- _PROBLEM TO WORK ON_
Nothing but an exact copy is wanted: the line with "再改一下代码。我们让子类Se" and each line after it in the data below, last line included.

(Document images with source code)
****

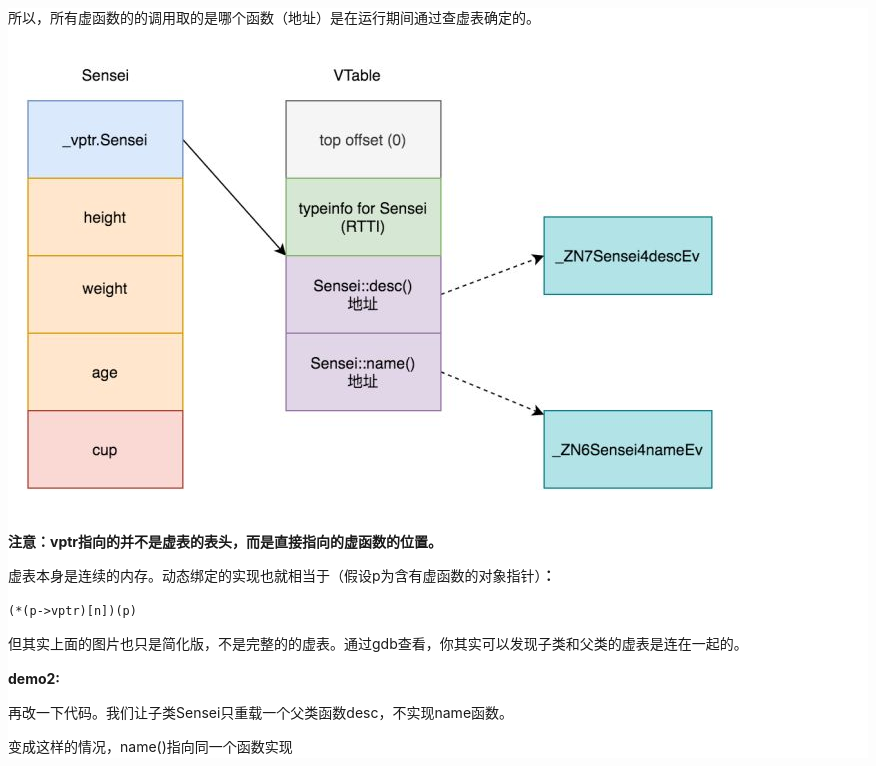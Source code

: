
 ```cpp
```

所以，所有虚函数的的调用取的是哪个函数（地址）是在运行期间通过查虚表确定的。

![](../.gitbook/assets/v2-dd07c41d30e7e32f8dcb80ef55b5787a_720w.jpg)

**注意：vptr指向的并不是虚表的表头，而是直接指向的虚函数的位置。**

虚表本身是连续的内存。动态绑定的实现也就相当于（假设p为含有虚函数的对象指针）**：**

```text
(*(p->vptr)[n])(p)
```

但其实上面的图片也只是简化版，不是完整的的虚表。通过gdb查看，你其实可以发现子类和父类的虚表是连在一起的。

**demo2:**

再改一下代码。我们让子类Sensei只重载一个父类函数desc，不实现name函数。

变成这样的情况，name\(\)指向同一个函数实现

****

- _EXERCISE RESULT_
再改一下代码。我们让子类Sensei只重载一个父类函数desc，不实现name函数。

变成这样的情况，name\(\)指向同一个函数实现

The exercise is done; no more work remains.